COMMENTARY: The late Jesuit Father Paul Mankowski knew how badly some of his brother priests and his superiors had betrayed the Society of Jesus.

Father Raymond J. de Souza

January 7, 2022

 

Father Mankowski was doing research in the New England Jesuit archives in the early 1990s. He came across Father Drinan’s files. He asked for and was given permission to make copies of the material for an article on Father Drinan’s service in Congress.

 

Father Mankowski discovered that, far from permission to run for Congress, the Jesuit superior general, Father Pedro Arrupe, repeatedly forbade it. Father Drinan and Jesuit Father William Guindon, the New England provincial, conspired to favor Father Drinan’s candidacy and to frustrate Father Arrupe’s orders. The files provide in great detail the lies and evasions of both Fathers Drinan and Guindon over many years.

 

Father Mankowski knew that the material would correct the impression that the Jesuit order as a whole was pleased with Father Drinan promoting abortion in Congress. It would also reveal how perfidious senior New England Jesuits were in the 1970s.

 

Father Mankowski decided not to write an article on Father Drinan’s candidacy. It was a supremely unpleasant business, and Father Drinan seemed to be a “spent force.”

 

Until June 1996, that is. The New York Times published an op-ed by Father Drinan “as a Jesuit priest,” praising President Bill Clinton’s veto of the ban on partial-birth abortion. That a priest would desire to keep partial-birth abortion legal shocked even those who were sympathetic to him.

 

Cardinal John O’Connor was furious, writing in his Catholic New York column: “I am deeply sorry, Father Drinan, but you’re wrong, dead wrong. You could have raised your formidable voice for life; you have raised it for death. Hardly the role of a lawyer.
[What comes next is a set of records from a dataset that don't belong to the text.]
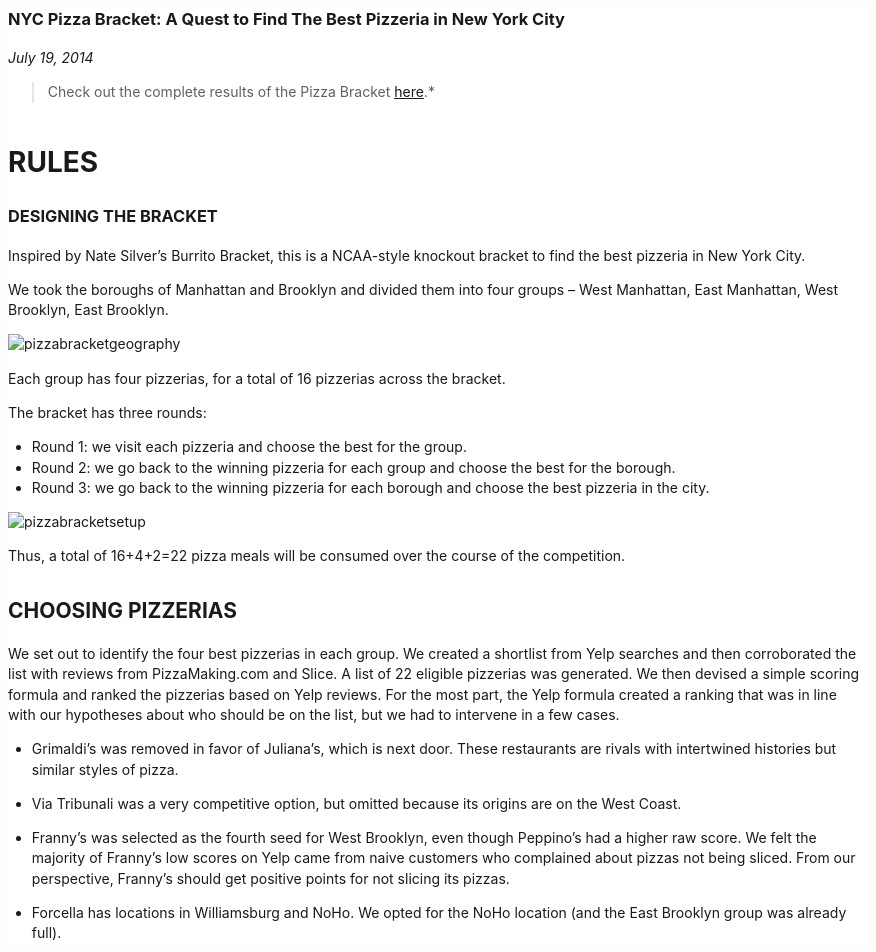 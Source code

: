 ### NYC Pizza Bracket: A Quest to Find The Best Pizzeria in New York City

*July 19, 2014*

> Check out the complete results of the Pizza Bracket [here](https://nycpizzabracket.wordpress.com/).*

# RULES

### DESIGNING THE BRACKET

Inspired by Nate Silver’s Burrito Bracket, this is a NCAA-style knockout bracket to find the best pizzeria in New York City.

We took the boroughs of Manhattan and Brooklyn and divided them into four groups – West Manhattan, East Manhattan, West Brooklyn, East Brooklyn.

![pizzabracketgeography](https://nycpizzabracket.files.wordpress.com/2014/07/pizzabracketgeography1.gif?w=915&zoom=2)

Each group has four pizzerias, for a total of 16 pizzerias across the bracket.

The bracket has three rounds:

- Round 1: we visit each pizzeria and choose the best for the group.
- Round 2: we go back to the winning pizzeria for each group and choose the best for the borough.
- Round 3: we go back to the winning pizzeria for each borough and choose the best pizzeria in the city.

![pizzabracketsetup](https://nycpizzabracket.files.wordpress.com/2014/07/pizzabracketsetup-e1405264855495.gif?w=835&zoom=2)

Thus, a total of 16+4+2=22 pizza meals will be consumed over the course of the competition.

 ## CHOOSING PIZZERIAS

We set out to identify the four best pizzerias in each group. We created a shortlist from Yelp searches and then corroborated the list with reviews from PizzaMaking.com and Slice. A list of 22 eligible pizzerias was generated. We then devised a simple scoring formula and ranked the pizzerias based on Yelp reviews. For the most part, the Yelp formula created a ranking that was in line with our hypotheses about who should be on the list, but we had to intervene in a few cases.

- Grimaldi’s was removed in favor of Juliana’s, which is next door. These restaurants are rivals with intertwined histories but similar styles of pizza.

- Via Tribunali was a very competitive option, but omitted because its origins are on the West Coast.

- Franny’s was selected as the fourth seed for West Brooklyn, even though Peppino’s had a higher raw score. We felt the majority of Franny’s low scores on Yelp came from naive customers who complained about pizzas not being sliced. From our perspective, Franny’s should get positive points for not slicing its pizzas.

- Forcella has locations in Williamsburg and NoHo. We opted for the NoHo location (and the East Brooklyn group was already full).
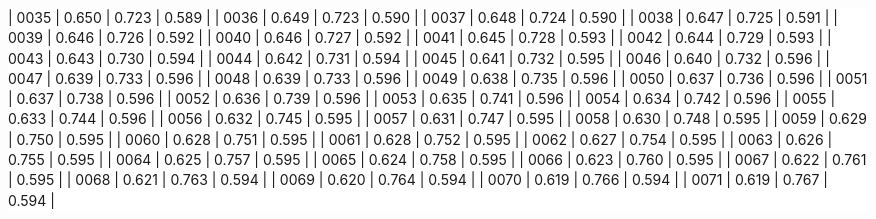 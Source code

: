 | 0035 | 0.650 | 0.723 | 0.589 |
| 0036 | 0.649 | 0.723 | 0.590 |
| 0037 | 0.648 | 0.724 | 0.590 |
| 0038 | 0.647 | 0.725 | 0.591 |
| 0039 | 0.646 | 0.726 | 0.592 |
| 0040 | 0.646 | 0.727 | 0.592 |
| 0041 | 0.645 | 0.728 | 0.593 |
| 0042 | 0.644 | 0.729 | 0.593 |
| 0043 | 0.643 | 0.730 | 0.594 |
| 0044 | 0.642 | 0.731 | 0.594 |
| 0045 | 0.641 | 0.732 | 0.595 |
| 0046 | 0.640 | 0.732 | 0.596 |
| 0047 | 0.639 | 0.733 | 0.596 |
| 0048 | 0.639 | 0.733 | 0.596 |
| 0049 | 0.638 | 0.735 | 0.596 |
| 0050 | 0.637 | 0.736 | 0.596 |
| 0051 | 0.637 | 0.738 | 0.596 |
| 0052 | 0.636 | 0.739 | 0.596 |
| 0053 | 0.635 | 0.741 | 0.596 |
| 0054 | 0.634 | 0.742 | 0.596 |
| 0055 | 0.633 | 0.744 | 0.596 |
| 0056 | 0.632 | 0.745 | 0.595 |
| 0057 | 0.631 | 0.747 | 0.595 |
| 0058 | 0.630 | 0.748 | 0.595 |
| 0059 | 0.629 | 0.750 | 0.595 |
| 0060 | 0.628 | 0.751 | 0.595 |
| 0061 | 0.628 | 0.752 | 0.595 |
| 0062 | 0.627 | 0.754 | 0.595 |
| 0063 | 0.626 | 0.755 | 0.595 |
| 0064 | 0.625 | 0.757 | 0.595 |
| 0065 | 0.624 | 0.758 | 0.595 |
| 0066 | 0.623 | 0.760 | 0.595 |
| 0067 | 0.622 | 0.761 | 0.595 |
| 0068 | 0.621 | 0.763 | 0.594 |
| 0069 | 0.620 | 0.764 | 0.594 |
| 0070 | 0.619 | 0.766 | 0.594 |
| 0071 | 0.619 | 0.767 | 0.594 | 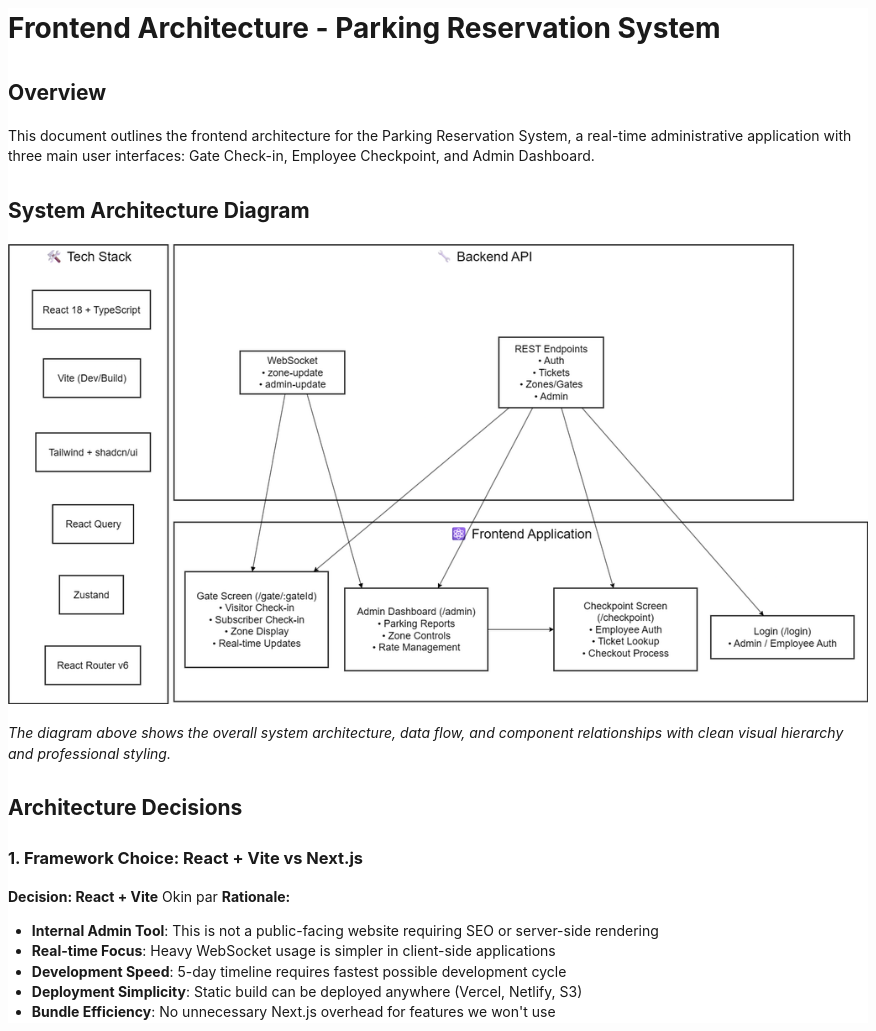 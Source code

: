 # Frontend Architecture - Parking Reservation System

## Overview

This document outlines the frontend architecture for the Parking Reservation System, a real-time administrative application with three main user interfaces: Gate Check-in, Employee Checkpoint, and Admin Dashboard.

## System Architecture Diagram

![Parking Reservation System Architecture](./src/assets/images/parking-reservation-sys.png)

_The diagram above shows the overall system architecture, data flow, and component relationships with clean visual hierarchy and professional styling._

## Architecture Decisions

### 1. Framework Choice: React + Vite vs Next.js

**Decision: React + Vite**
Okin par
**Rationale:**

- **Internal Admin Tool**: This is not a public-facing website requiring SEO or server-side rendering
- **Real-time Focus**: Heavy WebSocket usage is simpler in client-side applications
- **Development Speed**: 5-day timeline requires fastest possible development cycle
- **Deployment Simplicity**: Static build can be deployed anywhere (Vercel, Netlify, S3)
- **Bundle Efficiency**: No unnecessary Next.js overhead for features we won't use
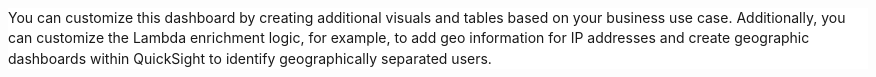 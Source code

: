 You can customize this dashboard by creating additional visuals and tables based on your business use case. Additionally, you can customize the Lambda enrichment logic, for example, to add geo information for IP addresses and create geographic dashboards within QuickSight to identify geographically separated users.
Surely not the role of a priest.”

 

Father Mankowski judged that the return of Father Drinan to public controversy required the truth to be told. He gave his materials to professor James Hitchcock, the distinguished historian at the Jesuit St. Louis University. Hitchcock published the material in an article that summer in Catholic World Report, “The Strange Political Career of Father Drinan.”

 

The Jesuits erupted in poker-hot rage. Not at Father Drinan for his position, not at the Jesuits who enabled it, not at the superiors who covered up the lies. The American Jesuit leadership brought down the hammer on Father Mankowski, who did not conceal his role in providing the archival material to Professor Hitchcock.

 

“The results of all this for Paul Mankowski were draconian,” writes Weigel in his editor’s introduction. “He was forbidden for years to publish under his own name. He was constrained in his pastoral work. He was often treated as a pariah. And while he was eventually permitted to take final religious vows and become a ‘spiritual coadjutor’ within the Society of Jesus, Mankowski was refused ‘full incorporation’ into the Society (which involves the famous Jesuit ‘fourth vow’ of obedience to the pope with respect to mission).”

 

The publication of the Father Mankowski memorandum with its supporting documentation is, as Weigel, writes “essential for the posthumous vindication of Father Mankowski’s honor,” so long besmirched by some of his Jesuit brethren, even as they heaped lavish laudations upon Father Drinan.